Page Created: 7/31/2014   Last Modified: 9/3/2018   Last Generated: 12/10/2018
(This page is an extremely rough draft and is full of all kinds of errors. I will try to improve the documentation over time if I release future versions. Please note that this page was originally generated in HTML. If you are reading this as a text README file inside the source tarball, it will not contain the example hyperlinks.)
ScratchedInTime is a Perl based, FastCGI commenting, contact form, and blogging system with cryptographic ID, remote monitoring and control and knowledge captcha. It integrates with Memcached, Bogofilter Bayesian spam filtering, and XMPP. It can integrate with the ScratchedInSpace static site generator, and the blogging system integrates Textile markup and will auto-link CamelCase and #hashtags and provide external link indication. It also provides an Atom feed.
Required Files and Directories (need to be in same folder as comments.pl):
ScratchedInSpace is required for initializing variables and paths, creating spam and comments ring buffers and loading captchas into Memcached. If ScratchedInSpace is not used as a static site generator for the site, it can be used with the "memcached" parameter which only loads Memcached for use by comments.pl.

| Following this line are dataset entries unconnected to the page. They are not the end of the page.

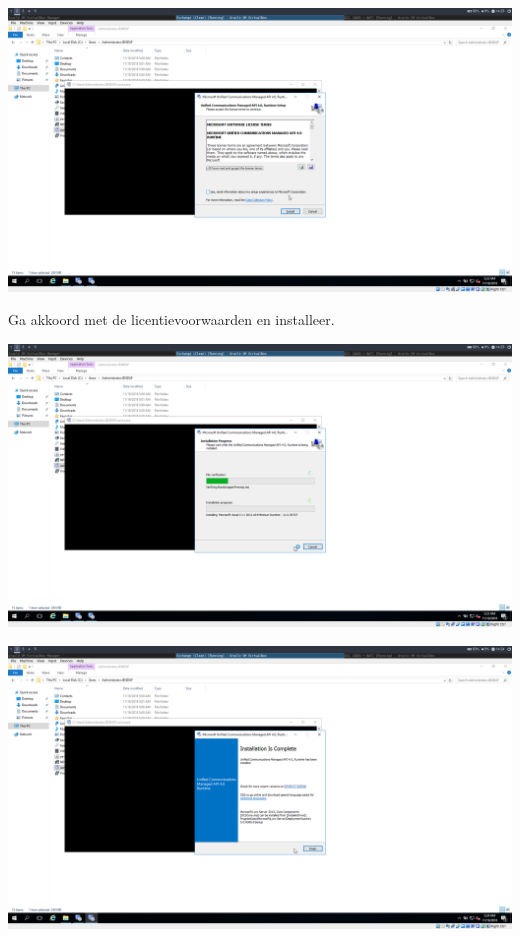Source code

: \documentclass[a4paper]{article}
\begin{document}
	\begin{center}
	\includegraphics[width=15cm]{Pictures/Exchange/Pre/1542633813.png}
	
	Ga akkoord met de licentievoorwaarden en installeer.
\end{center}
	\begin{center}
	\includegraphics[width=15cm]{Pictures/Exchange/Pre/1542633816.png}
\end{center}
	\begin{center}
	\includegraphics[width=15cm]{Pictures/Exchange/Pre/1542633844.png}
\end{center}
\end{document}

comment.tmpl - HTML template for displaying comments.
entercomment.tmpl - HTML template for entering comments.
blog.tmpl - HTML template for the blog page.
/comments - Folder outside of web server path for storing raw comments. The config.pl file from ScratchedInSpace must also be copied here.
/bogo - Folder outside of web server path for storing bogofilter database and data files (tmpfs recommended).
- curl (for sending POST commands from command line)
- exiftool (used by publish.sh to strip exif tags)
- rsync (used by publish.sh to upload files to public web server)
- ssh (used to execute commands on public web server)
comments.pl - This single FastCGI script handles both the comment input and display. It loads data into Memcached on Cache for use by ScratchedInSpace and OswaldBot and also uses Memcached as a persistent variable store for the FastCGI script.
If a page is named YellowBird, for example, a link to the comment page can added to that page as follows:
The Comment plugin in ScratchedInSpace can also simplify this process.
The comments page is the same page name ending in "Comments", such as YellowBirdComments and must be created in the /comments folder before the comment link will work.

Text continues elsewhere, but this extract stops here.